Playing and being active.
- Play remains very important because it is how children learn and explore feelings.
- Your child will, at this age, generally enjoy singing, playing, acting and make-believe play that supports their imagination. For example, your child might want to play families and take on different roles that they see in their lives – for example, doctor or shop assistant.
- Your child will enjoy being active and is getting better at walking down steps (maybe using the rail) with alternating feet, throwing, catching and kicking a ball, running, climbing, jumping, hopping and balancing on one foot. They might also develop new gross motor skills like skipping, jumping backwards or jumping while running.
- At this age, your child should find it easy to dress themselves, use a spoon and fork, and sometimes a knife.
- You still need to supervise and help your child just enough, but your child can go to the toilet and brush their teeth independently.
- At this age, your child might enjoy playing organised games with simple rules with other children.
- Shows concern and care for other distressed children
- Can tolerate separation from parent or caregiver for longer periods
How to support your child’s development at this age?

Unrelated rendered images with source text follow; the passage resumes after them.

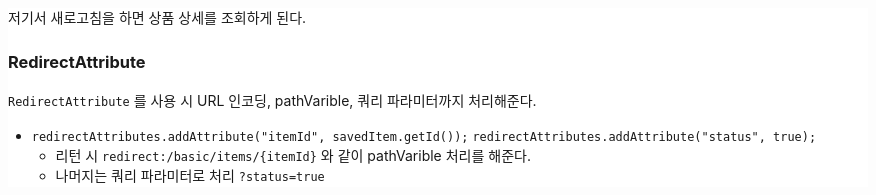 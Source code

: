 저기서 새로고침을 하면 상품 상세를 조회하게 된다.

### RedirectAttribute

`RedirectAttribute` 를 사용 시 URL 인코딩, pathVarible, 쿼리 파라미터까지 처리해준다.

- `redirectAttributes.addAttribute("itemId", savedItem.getId());`
`redirectAttributes.addAttribute("status", true);`
    - 리턴 시 `redirect:/basic/items/{itemId}` 와 같이 pathVarible 처리를 해준다.
    - 나머지는 쿼리 파라미터로 처리 `?status=true` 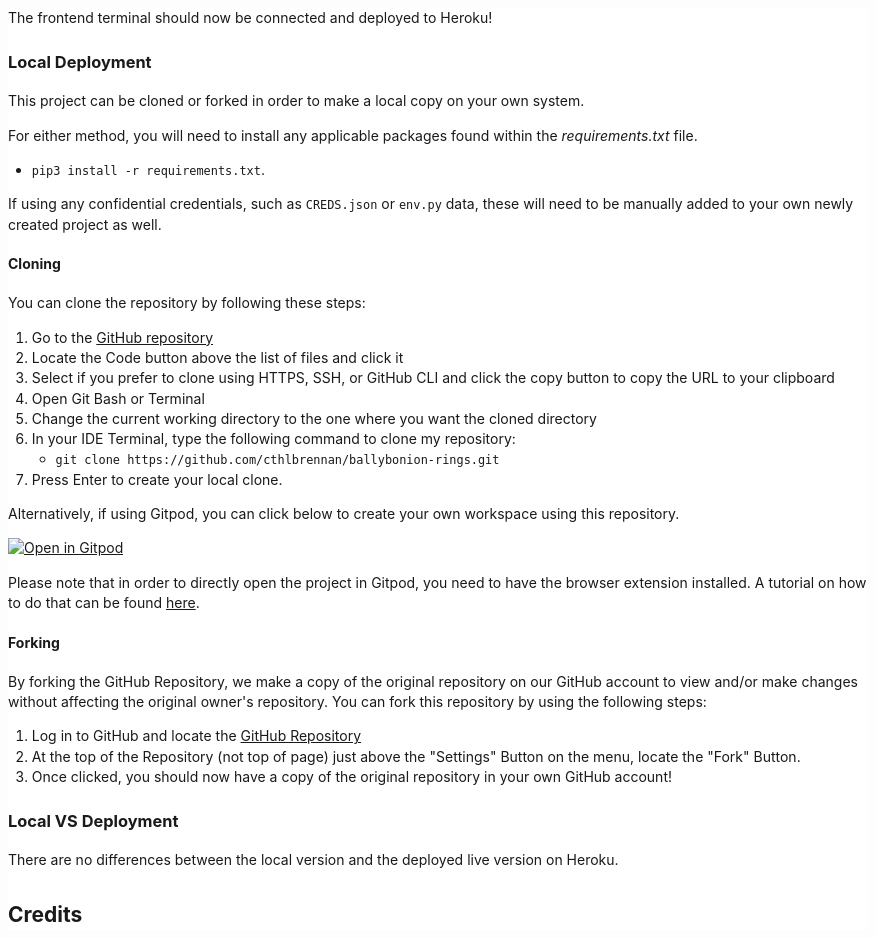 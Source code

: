 The frontend terminal should now be connected and deployed to Heroku!

### Local Deployment

This project can be cloned or forked in order to make a local copy on your own system.

For either method, you will need to install any applicable packages found within the *requirements.txt* file.

- `pip3 install -r requirements.txt`.

If using any confidential credentials, such as `CREDS.json` or `env.py` data, these will need to be manually added to your own newly created project as well.

#### Cloning

You can clone the repository by following these steps:

1. Go to the [GitHub repository](https://github.com/cthlbrennan/ballybonion-rings) 
2. Locate the Code button above the list of files and click it 
3. Select if you prefer to clone using HTTPS, SSH, or GitHub CLI and click the copy button to copy the URL to your clipboard
4. Open Git Bash or Terminal
5. Change the current working directory to the one where you want the cloned directory
6. In your IDE Terminal, type the following command to clone my repository:
	- `git clone https://github.com/cthlbrennan/ballybonion-rings.git`
7. Press Enter to create your local clone.

Alternatively, if using Gitpod, you can click below to create your own workspace using this repository.

[![Open in Gitpod](https://gitpod.io/button/open-in-gitpod.svg)](https://gitpod.io/#https://github.com/cthlbrennan/ballybonion-rings)

Please note that in order to directly open the project in Gitpod, you need to have the browser extension installed.
A tutorial on how to do that can be found [here](https://www.gitpod.io/docs/configure/user-settings/browser-extension).

#### Forking

By forking the GitHub Repository, we make a copy of the original repository on our GitHub account to view and/or make changes without affecting the original owner's repository.
You can fork this repository by using the following steps:

1. Log in to GitHub and locate the [GitHub Repository](https://github.com/cthlbrennan/ballybonion-rings)
2. At the top of the Repository (not top of page) just above the "Settings" Button on the menu, locate the "Fork" Button.
3. Once clicked, you should now have a copy of the original repository in your own GitHub account!

### Local VS Deployment

There are no differences between the local version and the deployed live version on Heroku.

## Credits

Here are some simple things you can do to help your child’s development at this age:
- Remember, children learn by experience and copying – modelling new skills and behaviours will help your child learn.
- Encourage your child’s talking, thinking and imagination by reading together out loud, telling stories, singing and reciting rhymes.
- Play together and encourage your child to share by playing games and taking turns. When you play, say things like, ‘Now it’s my turn to build the tower, then it’s your turn’, or ‘You share the red blocks with me, and I’ll share the green blocks with you’. Sharing is still hard for children at this age, so give your child lots of praise when they share.
- Do some cooking together, eat and talk as a family at mealtimes.
- Provide opportunities for role play and dress-up to help develop your child’s imagination.
- Not all play needs to be structured – giving your child free playtime allows them to be creative and experience and express many different feelings (such as joy, excitement, anger and fear).
- Make time for outdoor play at a park or playground, in the backyard, on a beach or joining in a community activity. Moving around on different surfaces develops strength, balance and coordination.
When to be concerned about your child’s development and what to do
Talk to your GP or phone 1300 064 544 to speak with a Child Health Nurse if you have concerns about your child’s development
- Concern about your child’s vision or a turned or lazy eye
- Concern about your child’s hearing. Does your child often ask you to repeat things? Have frequent ear infections?
- Concern about how your child talks or understands what you say or is not understood by others
- Concern about how your child uses their hands or fingers to do things, for example, holding a pencil or drawing a simple shape
- Concern about how your child uses their arms, legs or clumsiness - for example, the difference between the right and left side of the body in strength, movement or tone or loose and floppy movements or stiff and tense movements
- Concern about your child’s behaviour, emotions and interactions with adults or children
- Concern that your child is not interested in playing with other children
- Concern that your child is not learning to do things for themselves e.g. dressing, eating, toileting.
If you have concerns about your child’s vision, a local Optometrist can complete an Eye Check. Hearing tests are completed by Audiologists at hearing clinics and can be booked by parents.